Once you factor in power and A/C, SAS expander ports, and the larger physical size, I'd argue that SSDs are the way to go for anything bursty that can handle lowish endurance. Or if the upgrade cycle is short enough for it not to matter.

jgreco · Jul 13, 2020

Ericloewe said:
Once you factor in power and A/C, SAS expander ports, and the larger physical size, I'd argue that SSDs are the way to go for anything bursty that can handle lowish endurance. Or if the upgrade cycle is short enough for it not to matter.

It kinda depends.

It's totally possible to engineer "sleepy VM's" that avoid unnecessary I/O, especially writes, simply by doing things like disabling atime, doing more disciplined writes in the form of batch updates.

I typically run hypervisor storage in RAID1, generally with something like a 9271-8i controller with CacheVault, and this works pretty well. Back around 2014-2015, I could put three or five "consumer grade" SSD's (two mirrored or four mirrored, plus a spare) in a system, often for less than a single nonredundant "enterprise grade" SSD. So this works out to a "know your workload" game.

Anyways I bought a bunch of Intel 535's for our datacenter use back on Black Friday 2015 for $140-$180/each, which were rated for 40GB/day(?) on a 5 year warranty. I knew our workload was higher than that, but maybe only 80-120GB/day(?), and with SSD prices in rapid decline, I figured I'd burn them out in a year or three and replace them as they fell, getting larger ones. Well SSD pricing trends didn't quite work out that way, but the idea is still sound.

ehsab · Aug 7, 2020

Interesting read.
I understand that most users here use a combination of spinning disk and flash, and that most users have higher priority on capacity then performance.
I would really like to read more about systems were performance (ultra low latency, high iops) is a priority and how such a system should be tuned.
Lets say, with PCIe 4.0 x4 NVMe disks, what would be a suitable SLOG? Would a SLOG help with such drives?
How much does a SLOG do for sync writes to a pool?
Lets say your SLOG is on NVDIMM and is crazy fast and you have
a) a pool of mirrored SAS spinning drives
b) a pool of mirrored SATA SSDs
c) a pool of mirrored NVMe u2 disks

Would it matter to have that fast SLOG device for a and b above? Or does it just have to be slightly faster then the pool it SLOGs for?

jgreco · Aug 7, 2020

Define: "help with such drives."

Sync writes are always slower than if you disable sync writes. You would be able to blast away at an NVMe pool at insane write speeds without SLOG.

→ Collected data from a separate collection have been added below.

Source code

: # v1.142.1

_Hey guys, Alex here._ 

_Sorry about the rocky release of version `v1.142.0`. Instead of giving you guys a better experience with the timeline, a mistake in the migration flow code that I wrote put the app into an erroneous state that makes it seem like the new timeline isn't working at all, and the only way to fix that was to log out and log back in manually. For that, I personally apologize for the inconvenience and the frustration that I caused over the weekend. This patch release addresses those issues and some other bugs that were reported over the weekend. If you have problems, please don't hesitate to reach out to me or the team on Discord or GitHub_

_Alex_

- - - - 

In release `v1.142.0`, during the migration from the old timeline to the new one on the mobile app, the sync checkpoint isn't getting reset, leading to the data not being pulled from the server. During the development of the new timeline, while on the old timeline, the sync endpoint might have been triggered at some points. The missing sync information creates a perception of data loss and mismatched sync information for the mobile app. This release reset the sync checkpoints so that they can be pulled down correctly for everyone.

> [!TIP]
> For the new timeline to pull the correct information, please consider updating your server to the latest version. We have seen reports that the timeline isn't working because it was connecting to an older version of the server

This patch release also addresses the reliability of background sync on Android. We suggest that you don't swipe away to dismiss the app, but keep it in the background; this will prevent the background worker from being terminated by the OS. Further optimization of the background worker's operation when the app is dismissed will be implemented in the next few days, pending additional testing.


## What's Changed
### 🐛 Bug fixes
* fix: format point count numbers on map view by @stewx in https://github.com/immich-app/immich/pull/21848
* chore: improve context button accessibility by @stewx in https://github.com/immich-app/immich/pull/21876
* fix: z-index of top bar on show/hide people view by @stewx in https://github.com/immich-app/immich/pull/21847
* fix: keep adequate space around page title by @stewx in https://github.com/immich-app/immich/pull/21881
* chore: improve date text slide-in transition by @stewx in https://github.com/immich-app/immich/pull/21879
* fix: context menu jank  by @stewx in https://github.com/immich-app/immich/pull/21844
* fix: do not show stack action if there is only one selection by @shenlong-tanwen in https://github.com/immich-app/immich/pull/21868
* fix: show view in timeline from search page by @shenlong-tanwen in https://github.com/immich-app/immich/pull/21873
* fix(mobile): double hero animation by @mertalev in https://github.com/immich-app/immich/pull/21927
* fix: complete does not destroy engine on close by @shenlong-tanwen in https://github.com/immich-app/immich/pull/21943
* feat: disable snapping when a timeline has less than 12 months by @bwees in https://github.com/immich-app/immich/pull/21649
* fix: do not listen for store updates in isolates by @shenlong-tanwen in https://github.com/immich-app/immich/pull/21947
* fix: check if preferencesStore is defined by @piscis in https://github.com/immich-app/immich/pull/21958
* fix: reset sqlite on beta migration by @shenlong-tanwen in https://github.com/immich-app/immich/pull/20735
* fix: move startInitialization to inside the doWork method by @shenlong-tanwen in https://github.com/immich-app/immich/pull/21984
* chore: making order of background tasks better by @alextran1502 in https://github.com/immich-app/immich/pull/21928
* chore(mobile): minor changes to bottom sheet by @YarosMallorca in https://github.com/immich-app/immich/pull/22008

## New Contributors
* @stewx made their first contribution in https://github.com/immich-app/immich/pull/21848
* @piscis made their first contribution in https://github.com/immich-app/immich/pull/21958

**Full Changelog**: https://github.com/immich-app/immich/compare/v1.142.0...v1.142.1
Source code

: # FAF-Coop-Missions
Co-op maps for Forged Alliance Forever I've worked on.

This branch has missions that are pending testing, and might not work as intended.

This makes the "How much does a SLOG do for sync writes to a pool" into a curious question. You're not going to be going faster than the SLOG device, that's for sure.

ehsab · Aug 7, 2020

jgreco said:
Define: "help with such drives."

Sync writes are always slower than if you disable sync writes. You would be able to blast away at an NVMe pool at insane write speeds without SLOG.

This makes the "How much does a SLOG do for sync writes to a pool" into a curious question. You're not going to be going faster than the SLOG device, that's for sure.

10x Samsung PM1733 in a 2-Way mirror (5 vdevs)
Or
10x Samsung PM983 in a 2-Way mirror (5 vdevs)
Or
10x Samsung 870 Evo on a 2-Way mirror (5 vdevs)
Or
10x spinning disks in a 2-Way mirror (5 vdevs)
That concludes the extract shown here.